Dataset items:
##########
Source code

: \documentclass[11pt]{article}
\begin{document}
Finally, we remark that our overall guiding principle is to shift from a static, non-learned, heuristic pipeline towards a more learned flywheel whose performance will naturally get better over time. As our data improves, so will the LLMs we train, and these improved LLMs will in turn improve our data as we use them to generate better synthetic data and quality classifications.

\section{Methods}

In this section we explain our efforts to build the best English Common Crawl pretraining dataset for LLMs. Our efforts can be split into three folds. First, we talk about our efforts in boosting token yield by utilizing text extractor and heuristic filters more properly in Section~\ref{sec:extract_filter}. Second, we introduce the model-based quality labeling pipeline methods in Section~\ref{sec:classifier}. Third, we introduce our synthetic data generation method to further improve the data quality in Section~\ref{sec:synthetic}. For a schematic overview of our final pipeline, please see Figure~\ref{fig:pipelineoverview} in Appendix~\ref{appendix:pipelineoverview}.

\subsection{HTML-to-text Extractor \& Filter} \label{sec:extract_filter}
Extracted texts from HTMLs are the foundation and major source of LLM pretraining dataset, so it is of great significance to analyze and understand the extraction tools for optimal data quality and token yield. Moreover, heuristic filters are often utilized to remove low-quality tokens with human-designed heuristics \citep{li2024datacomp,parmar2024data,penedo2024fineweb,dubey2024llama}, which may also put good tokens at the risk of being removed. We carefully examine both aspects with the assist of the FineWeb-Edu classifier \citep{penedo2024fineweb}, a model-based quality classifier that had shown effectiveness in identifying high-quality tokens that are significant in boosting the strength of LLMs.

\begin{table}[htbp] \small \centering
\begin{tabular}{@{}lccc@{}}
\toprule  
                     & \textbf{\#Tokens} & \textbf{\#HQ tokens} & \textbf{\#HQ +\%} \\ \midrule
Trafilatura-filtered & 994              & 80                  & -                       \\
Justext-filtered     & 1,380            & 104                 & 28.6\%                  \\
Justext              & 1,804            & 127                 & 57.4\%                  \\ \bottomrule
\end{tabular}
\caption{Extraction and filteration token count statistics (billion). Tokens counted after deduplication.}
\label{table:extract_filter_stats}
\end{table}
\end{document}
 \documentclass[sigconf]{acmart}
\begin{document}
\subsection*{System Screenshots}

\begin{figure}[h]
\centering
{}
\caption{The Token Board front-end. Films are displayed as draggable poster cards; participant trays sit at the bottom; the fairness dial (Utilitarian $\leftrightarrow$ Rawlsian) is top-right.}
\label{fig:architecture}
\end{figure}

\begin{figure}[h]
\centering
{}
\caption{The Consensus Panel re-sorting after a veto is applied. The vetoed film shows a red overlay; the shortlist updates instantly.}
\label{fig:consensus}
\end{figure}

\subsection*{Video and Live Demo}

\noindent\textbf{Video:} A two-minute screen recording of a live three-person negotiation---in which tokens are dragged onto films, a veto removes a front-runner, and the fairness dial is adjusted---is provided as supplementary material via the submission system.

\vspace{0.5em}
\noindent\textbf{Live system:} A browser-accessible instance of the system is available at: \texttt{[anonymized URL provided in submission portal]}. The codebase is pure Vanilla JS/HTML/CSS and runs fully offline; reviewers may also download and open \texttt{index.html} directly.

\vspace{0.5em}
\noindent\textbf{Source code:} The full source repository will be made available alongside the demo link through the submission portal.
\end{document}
##########
Considering only lines that contain the word "portal", say how many there are in the data, with no other text.

2